# TASK OBJECTIVE
After locating the line that contains "- [Challenge 5: Optimize" in the records below, write out exactly that line and each line after it through the one that contains "align=right width=200 />", and nothing else.

# DATA SECTION
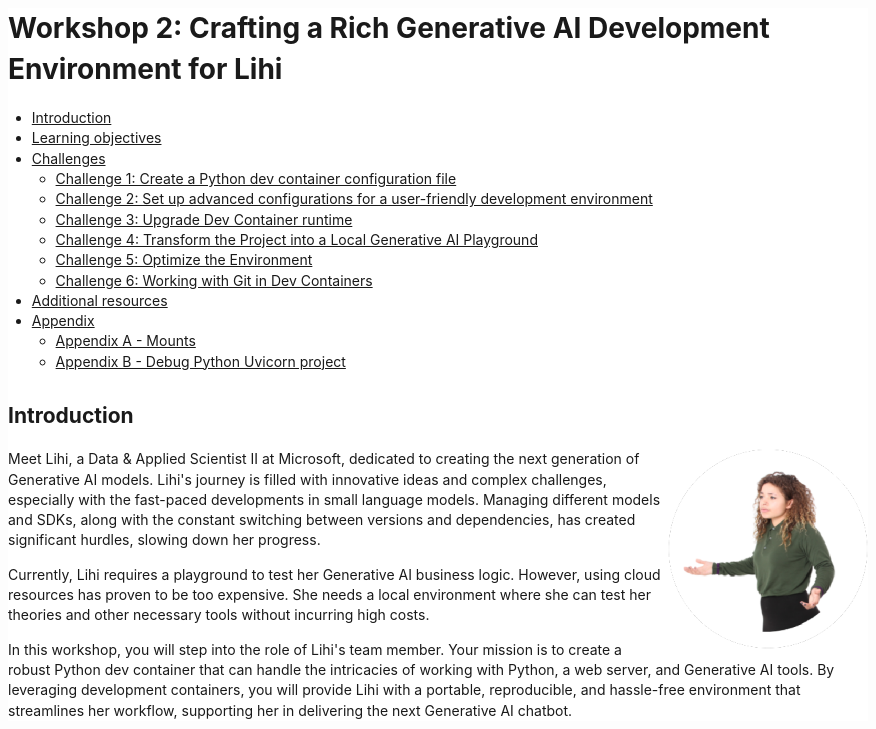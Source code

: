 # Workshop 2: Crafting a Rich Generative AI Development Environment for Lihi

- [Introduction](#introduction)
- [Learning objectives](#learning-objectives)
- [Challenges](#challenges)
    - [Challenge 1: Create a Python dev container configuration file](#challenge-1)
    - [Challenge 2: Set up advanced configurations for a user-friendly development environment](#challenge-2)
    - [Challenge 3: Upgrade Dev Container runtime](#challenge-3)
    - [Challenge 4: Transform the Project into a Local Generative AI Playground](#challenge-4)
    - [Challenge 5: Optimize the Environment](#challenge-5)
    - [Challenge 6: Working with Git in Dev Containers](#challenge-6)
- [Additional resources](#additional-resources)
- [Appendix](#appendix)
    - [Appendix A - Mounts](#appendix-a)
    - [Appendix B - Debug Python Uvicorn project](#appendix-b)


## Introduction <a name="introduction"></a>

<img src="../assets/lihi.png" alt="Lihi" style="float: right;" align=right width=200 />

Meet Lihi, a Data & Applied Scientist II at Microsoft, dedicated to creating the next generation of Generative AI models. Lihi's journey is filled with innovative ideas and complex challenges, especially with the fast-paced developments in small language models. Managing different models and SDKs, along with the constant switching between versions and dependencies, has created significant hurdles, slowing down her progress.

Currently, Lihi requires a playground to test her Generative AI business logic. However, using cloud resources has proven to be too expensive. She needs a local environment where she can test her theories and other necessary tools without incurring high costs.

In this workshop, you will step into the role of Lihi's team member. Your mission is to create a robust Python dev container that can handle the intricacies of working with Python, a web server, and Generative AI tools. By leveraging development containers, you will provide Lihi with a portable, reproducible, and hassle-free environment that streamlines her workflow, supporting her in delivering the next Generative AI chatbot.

* * *

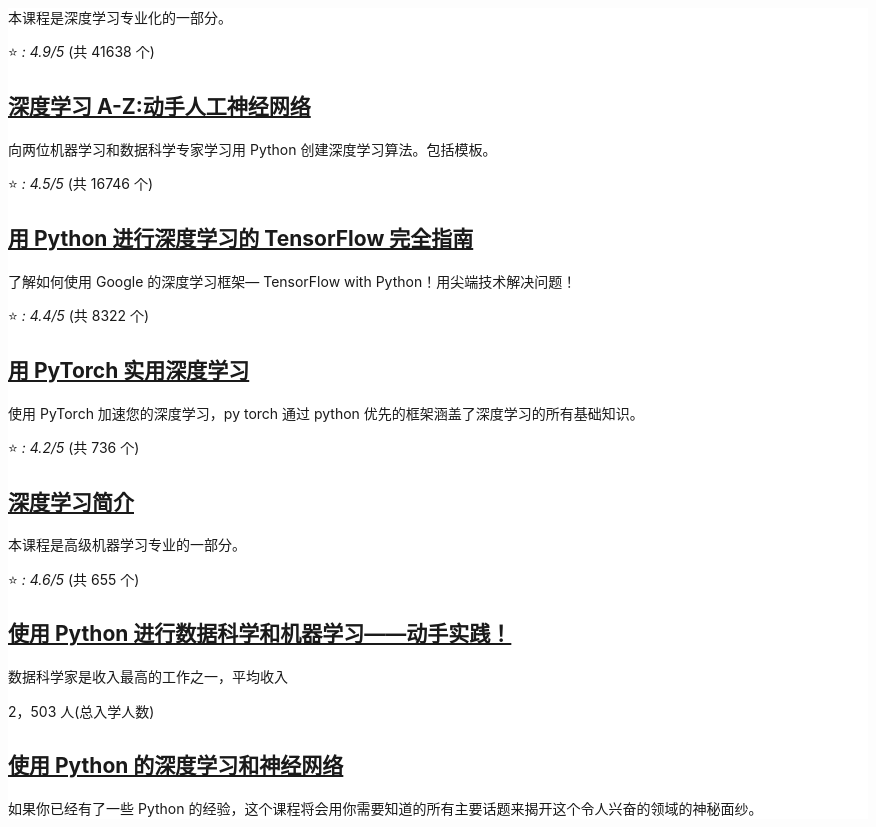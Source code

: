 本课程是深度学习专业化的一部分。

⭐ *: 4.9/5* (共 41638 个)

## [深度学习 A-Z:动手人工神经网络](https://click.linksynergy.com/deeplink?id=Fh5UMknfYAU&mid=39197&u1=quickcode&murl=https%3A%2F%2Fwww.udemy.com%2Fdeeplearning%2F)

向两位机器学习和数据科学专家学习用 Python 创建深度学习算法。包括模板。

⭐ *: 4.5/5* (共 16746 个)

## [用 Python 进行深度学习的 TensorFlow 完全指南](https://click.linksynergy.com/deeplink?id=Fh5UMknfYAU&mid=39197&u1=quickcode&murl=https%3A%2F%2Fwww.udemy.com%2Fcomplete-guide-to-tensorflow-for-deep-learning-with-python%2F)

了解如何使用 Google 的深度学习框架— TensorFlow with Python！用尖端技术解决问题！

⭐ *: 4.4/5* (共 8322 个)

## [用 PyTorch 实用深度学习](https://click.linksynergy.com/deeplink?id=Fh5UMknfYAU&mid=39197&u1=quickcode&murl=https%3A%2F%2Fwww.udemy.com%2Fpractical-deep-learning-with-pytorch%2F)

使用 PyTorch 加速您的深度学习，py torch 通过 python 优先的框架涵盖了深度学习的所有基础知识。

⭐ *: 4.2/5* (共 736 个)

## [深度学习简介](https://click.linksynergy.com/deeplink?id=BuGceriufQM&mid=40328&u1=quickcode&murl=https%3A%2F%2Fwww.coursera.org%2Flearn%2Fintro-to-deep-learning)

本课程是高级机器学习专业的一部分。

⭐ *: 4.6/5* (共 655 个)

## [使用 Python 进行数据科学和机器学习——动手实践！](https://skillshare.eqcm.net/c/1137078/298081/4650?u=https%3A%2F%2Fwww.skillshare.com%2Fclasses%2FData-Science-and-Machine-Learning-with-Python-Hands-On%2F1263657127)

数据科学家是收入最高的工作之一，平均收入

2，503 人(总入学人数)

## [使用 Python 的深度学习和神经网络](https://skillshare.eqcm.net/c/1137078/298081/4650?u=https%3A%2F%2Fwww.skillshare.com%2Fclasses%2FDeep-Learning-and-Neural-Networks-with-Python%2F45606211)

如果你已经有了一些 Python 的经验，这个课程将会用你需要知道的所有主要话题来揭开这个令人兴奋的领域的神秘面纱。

# RESULT
    - [Challenge 5: Optimize the Environment](#challenge-5)
    - [Challenge 6: Working with Git in Dev Containers](#challenge-6)
- [Additional resources](#additional-resources)
- [Appendix](#appendix)
    - [Appendix A - Mounts](#appendix-a)
    - [Appendix B - Debug Python Uvicorn project](#appendix-b)


## Introduction <a name="introduction"></a>

<img src="../assets/lihi.png" alt="Lihi" style="float: right;" align=right width=200 />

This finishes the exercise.